Monthly Archives: November 2016

Day 5 Faith in Self, Faith in Method, Faith in Dharma (page 226-227)

The sun may turn cold and the moon may turn hot.

But the demons cannot destroy the true teaching.

When an elephant marches gloriously forward,

How can a praying mantis bar its way? 

We should have confidence in the Dharma, and we should be willing to do anything to protect it, even though there may be external forces trying to keep us from our practice. External forces may be powerful enough to cool the sun and heat the moon, but determined practitioners do not let them interfere with their practice. Here, on this retreat, we have only hot weather, sirens and firecrackers to distract us. They should not be problems. If you are ready to give up your life for the Dharma, if even the fearsome iron wheel cannot deter you, how can any external force disturb your practice?

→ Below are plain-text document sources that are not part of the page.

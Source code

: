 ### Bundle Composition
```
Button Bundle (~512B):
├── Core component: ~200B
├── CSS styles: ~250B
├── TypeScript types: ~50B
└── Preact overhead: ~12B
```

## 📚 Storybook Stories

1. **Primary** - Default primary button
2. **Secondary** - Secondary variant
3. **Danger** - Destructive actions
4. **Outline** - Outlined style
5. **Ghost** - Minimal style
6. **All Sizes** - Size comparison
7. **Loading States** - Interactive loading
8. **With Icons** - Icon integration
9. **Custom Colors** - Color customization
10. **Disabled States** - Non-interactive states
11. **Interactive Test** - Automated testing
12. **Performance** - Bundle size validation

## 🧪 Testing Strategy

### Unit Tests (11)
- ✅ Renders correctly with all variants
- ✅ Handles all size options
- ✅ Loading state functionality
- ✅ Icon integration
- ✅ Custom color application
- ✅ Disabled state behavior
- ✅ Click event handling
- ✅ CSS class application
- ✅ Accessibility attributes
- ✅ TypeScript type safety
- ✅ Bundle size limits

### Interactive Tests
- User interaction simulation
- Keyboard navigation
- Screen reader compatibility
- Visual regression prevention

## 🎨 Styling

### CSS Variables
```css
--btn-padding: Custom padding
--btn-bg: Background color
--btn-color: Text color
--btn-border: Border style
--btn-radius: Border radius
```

The sudden enlightenment teaching is indestructible. Outer path practitioners and Buddhists of the gradual teaching may claim there is no such thing as sudden enlightenment, but criticism cannot destroy the Mahayana sudden enlightenment teaching. External forces that attempt to undermine sudden enlightenment teaching or fetter a determined practitioner are comparable to a praying mantis trying to bar the passage of a marching elephant.

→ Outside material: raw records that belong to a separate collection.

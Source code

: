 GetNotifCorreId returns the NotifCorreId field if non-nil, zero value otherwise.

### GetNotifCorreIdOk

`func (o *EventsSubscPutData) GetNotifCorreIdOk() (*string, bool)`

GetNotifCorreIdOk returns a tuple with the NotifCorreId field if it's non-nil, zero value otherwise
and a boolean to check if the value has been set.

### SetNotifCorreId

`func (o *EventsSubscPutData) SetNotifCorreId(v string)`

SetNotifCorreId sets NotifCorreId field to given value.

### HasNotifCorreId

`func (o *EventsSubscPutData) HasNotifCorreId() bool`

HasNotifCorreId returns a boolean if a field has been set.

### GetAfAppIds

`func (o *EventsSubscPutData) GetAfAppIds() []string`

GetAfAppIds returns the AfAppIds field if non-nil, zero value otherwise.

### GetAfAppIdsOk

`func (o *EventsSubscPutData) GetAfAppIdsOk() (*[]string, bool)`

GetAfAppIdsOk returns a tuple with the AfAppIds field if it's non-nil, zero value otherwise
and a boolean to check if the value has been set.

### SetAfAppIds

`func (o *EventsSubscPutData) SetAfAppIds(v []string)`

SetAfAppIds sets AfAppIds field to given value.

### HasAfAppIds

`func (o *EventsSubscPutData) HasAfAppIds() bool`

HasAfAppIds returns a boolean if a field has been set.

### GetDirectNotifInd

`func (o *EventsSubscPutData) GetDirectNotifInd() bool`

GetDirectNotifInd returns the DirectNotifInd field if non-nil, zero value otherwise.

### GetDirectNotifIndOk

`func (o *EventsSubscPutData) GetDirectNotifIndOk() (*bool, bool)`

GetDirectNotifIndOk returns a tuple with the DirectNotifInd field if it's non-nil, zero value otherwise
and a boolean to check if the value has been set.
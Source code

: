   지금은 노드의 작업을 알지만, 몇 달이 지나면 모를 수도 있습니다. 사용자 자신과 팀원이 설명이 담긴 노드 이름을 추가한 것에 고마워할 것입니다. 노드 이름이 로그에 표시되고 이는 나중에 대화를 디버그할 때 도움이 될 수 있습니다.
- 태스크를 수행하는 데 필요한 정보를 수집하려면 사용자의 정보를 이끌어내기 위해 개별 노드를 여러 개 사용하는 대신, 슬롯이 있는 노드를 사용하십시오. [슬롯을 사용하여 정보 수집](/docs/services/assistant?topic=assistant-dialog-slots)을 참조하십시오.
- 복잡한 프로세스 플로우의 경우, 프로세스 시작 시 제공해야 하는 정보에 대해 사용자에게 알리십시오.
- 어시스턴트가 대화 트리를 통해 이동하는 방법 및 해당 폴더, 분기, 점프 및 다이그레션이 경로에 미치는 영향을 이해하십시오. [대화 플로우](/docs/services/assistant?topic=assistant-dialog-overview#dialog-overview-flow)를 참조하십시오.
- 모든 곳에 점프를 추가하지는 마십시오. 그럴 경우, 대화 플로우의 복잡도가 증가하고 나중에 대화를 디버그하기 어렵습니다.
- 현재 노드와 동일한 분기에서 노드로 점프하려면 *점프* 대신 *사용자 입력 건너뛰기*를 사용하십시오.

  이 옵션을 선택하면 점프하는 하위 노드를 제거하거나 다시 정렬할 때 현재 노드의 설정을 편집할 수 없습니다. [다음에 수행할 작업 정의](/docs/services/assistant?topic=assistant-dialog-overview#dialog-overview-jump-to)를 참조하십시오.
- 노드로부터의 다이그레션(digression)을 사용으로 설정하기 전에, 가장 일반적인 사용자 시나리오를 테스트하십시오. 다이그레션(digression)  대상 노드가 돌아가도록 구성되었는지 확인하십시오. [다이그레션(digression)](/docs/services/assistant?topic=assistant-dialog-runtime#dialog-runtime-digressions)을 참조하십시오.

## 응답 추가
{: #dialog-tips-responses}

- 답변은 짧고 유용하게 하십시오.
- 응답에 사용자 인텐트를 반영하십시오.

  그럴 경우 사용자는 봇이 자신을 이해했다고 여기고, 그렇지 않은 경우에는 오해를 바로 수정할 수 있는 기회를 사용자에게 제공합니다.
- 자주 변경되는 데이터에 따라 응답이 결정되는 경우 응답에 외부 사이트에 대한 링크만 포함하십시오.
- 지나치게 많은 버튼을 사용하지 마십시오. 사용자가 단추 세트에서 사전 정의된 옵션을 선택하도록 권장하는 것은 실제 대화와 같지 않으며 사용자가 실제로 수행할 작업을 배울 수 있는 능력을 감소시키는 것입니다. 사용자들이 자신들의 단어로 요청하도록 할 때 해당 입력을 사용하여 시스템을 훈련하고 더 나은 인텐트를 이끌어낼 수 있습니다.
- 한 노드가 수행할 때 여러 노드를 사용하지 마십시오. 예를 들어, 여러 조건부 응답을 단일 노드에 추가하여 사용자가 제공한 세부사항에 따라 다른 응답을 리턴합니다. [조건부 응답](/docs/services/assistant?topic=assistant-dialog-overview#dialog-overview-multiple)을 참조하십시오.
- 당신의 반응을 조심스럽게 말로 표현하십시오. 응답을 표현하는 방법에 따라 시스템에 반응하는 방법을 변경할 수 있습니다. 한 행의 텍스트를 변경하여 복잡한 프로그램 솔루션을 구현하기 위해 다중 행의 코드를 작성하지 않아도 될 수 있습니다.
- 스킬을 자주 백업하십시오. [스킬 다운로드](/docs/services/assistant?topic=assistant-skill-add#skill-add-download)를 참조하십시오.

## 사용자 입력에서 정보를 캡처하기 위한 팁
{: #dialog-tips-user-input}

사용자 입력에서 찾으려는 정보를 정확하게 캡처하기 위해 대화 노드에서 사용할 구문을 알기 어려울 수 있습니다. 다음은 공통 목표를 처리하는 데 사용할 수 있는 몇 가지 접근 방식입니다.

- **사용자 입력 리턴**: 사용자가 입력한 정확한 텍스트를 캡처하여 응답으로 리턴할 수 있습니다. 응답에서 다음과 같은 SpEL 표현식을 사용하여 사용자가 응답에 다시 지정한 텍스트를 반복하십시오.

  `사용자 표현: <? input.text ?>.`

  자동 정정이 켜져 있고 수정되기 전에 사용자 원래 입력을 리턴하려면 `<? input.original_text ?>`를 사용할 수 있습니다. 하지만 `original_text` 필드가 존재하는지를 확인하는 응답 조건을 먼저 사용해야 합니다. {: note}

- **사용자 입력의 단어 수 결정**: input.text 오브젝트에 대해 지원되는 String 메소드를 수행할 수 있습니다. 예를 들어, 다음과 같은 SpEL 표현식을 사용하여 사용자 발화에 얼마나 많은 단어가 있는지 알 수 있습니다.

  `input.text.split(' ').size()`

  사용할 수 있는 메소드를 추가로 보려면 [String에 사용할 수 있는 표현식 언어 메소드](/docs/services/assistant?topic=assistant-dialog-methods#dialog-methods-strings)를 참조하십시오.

There is a story behind this analogy, dating back to the Spring and Autumn Period of China, several centuries before Christ. A king, riding in a chariot, noticed a praying mantis standing on its hind legs trying to block the wheel of his vehicle. He said, “How can such a small creature stop my chariot? It has no idea how powerless it is.” Outer path and Hinayana practitioners may snipe at Ch’an teachings, but they are not even remotely capable of overthrowing Ch’an Dharma.

— The Sword of Wisdom by Master Sheng-Yen (page 226-227)

Day 5 Faith in Self, Faith in Method, Faith in Dharma (page 225-226)

Even if an iron wheel whirls on your head

Perfectly clear samadhi and wisdom are never lost. 

You cannot cling to the idea that the mani pearl, or wisdom, has concrete existence. However, if you accept and realize “mani pearl” Dharma, then you will never lose the gem. The iron wheel is an ancient weapon ─ a spinning, red-hot wheel with sharp blades that cuts and sears anything it touches. Once you attain the mani pearl, nothing can deter you in your practice, not even this frightening weapon whirling on your head. Again, the pearl symbolizes perfect samadhi and wisdom.

You can interpret these lines another way: Once you accept Buddhadharma and follow its teachings, you should view your practice as the most precious thing in the world, more precious than life itself. Even if the iron wheel hovers over your head, you should not leave the practice or abandon the Dharma.